Pas un jour ne se passe sans qu’un politique ou un régulateur annonce sa volonté de serrer la vis aux cryptomonnaies. Ou presque. En ce moment, les discours se concentrent en particulier sur les «stablecoins». Ainsi, la semaine dernière, c’était Janet Yellen, la secrétaire américaine au Trésor, qui voyait la «nécessité» d’instaurer «rapidement» un cadre pour ces cryptodevises particulières. Des recommandations devraient être données dans les prochains mois.

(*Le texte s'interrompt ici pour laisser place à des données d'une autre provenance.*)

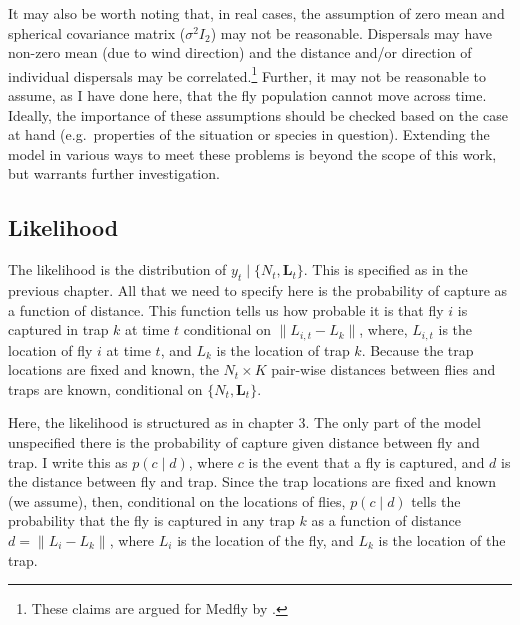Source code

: \documentclass[
  oneside]{book}
\begin{document}
It may also be worth noting that, in real cases, the assumption of zero mean and spherical covariance matrix (\(\sigma^2 I_2\)) may not be reasonable. Dispersals may have non-zero mean (due to wind direction) and the distance and/or direction of individual dispersals may be correlated.\footnote{These claims are argued for Medfly by \citet{baker1986}.} Further, it may not be reasonable to assume, as I have done here, that the fly population cannot move across time. Ideally, the importance of these assumptions should be checked based on the case at hand (e.g.~properties of the situation or species in question). Extending the model in various ways to meet these problems is beyond the scope of this work, but warrants further investigation.

\hypertarget{likelihood}{%
\subsection{Likelihood}\label{likelihood}}

The likelihood is the distribution of \(y_t \mid \{N_t, \mathbf L_t\}\). This is specified as in the previous chapter. All that we need to specify here is the probability of capture as a function of distance. This function tells us how probable it is that fly \(i\) is captured in trap \(k\) at time \(t\) conditional on \(\lVert L_{i, t} - L_k \rVert\), where, \(L_{i, t}\) is the location of fly \(i\) at time \(t\), and \(L_k\) is the location of trap \(k\). Because the trap locations are fixed and known, the \(N_t \times K\) pair-wise distances between flies and traps are known, conditional on \(\{N_t, \mathbf L_t\}\).

Here, the likelihood is structured as in chapter 3. The only part of the model unspecified there is the probability of capture given distance between fly and trap. I write this as \(p(c \mid d)\), where \(c\) is the event that a fly is captured, and \(d\) is the distance between fly and trap. Since the trap locations are fixed and known (we assume), then, conditional on the locations of flies, \(p(c \mid d)\) tells the probability that the fly is captured in any trap \(k\) as a function of distance \(d = \lVert L_{i} - L_k \rVert\), where \(L_i\) is the location of the fly, and \(L_k\) is the location of the trap.
\end{document}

Ces stablecoins servent surtout à acheter ou vendre des cryptomonnaies sans devoir passer par des monnaies traditionnelles, un processus souvent compliqué. Leur cours évolue en fonction des monnaies traditionnelles qu’elles utilisent comme référence et dont le principal attrait est de ne pas être aussi volatiles que le bitcoin et ses semblables.
Attrait croissant
Pourquoi cet intérêt des régulateurs maintenant? Parce que la capitalisation de ces monnaies, dont les plus connues sont le tether, l’USD Coin et le Binance USD, a progressé ces derniers mois à mesure que l’engouement pour les cryptomonnaies décuplait. A elles trois, elles représentent une capitalisation de 100 milliards de dollars. Le tether, le plus important en taille des trois, a vu sa capitalisation être multipliée par 13, depuis février 2020.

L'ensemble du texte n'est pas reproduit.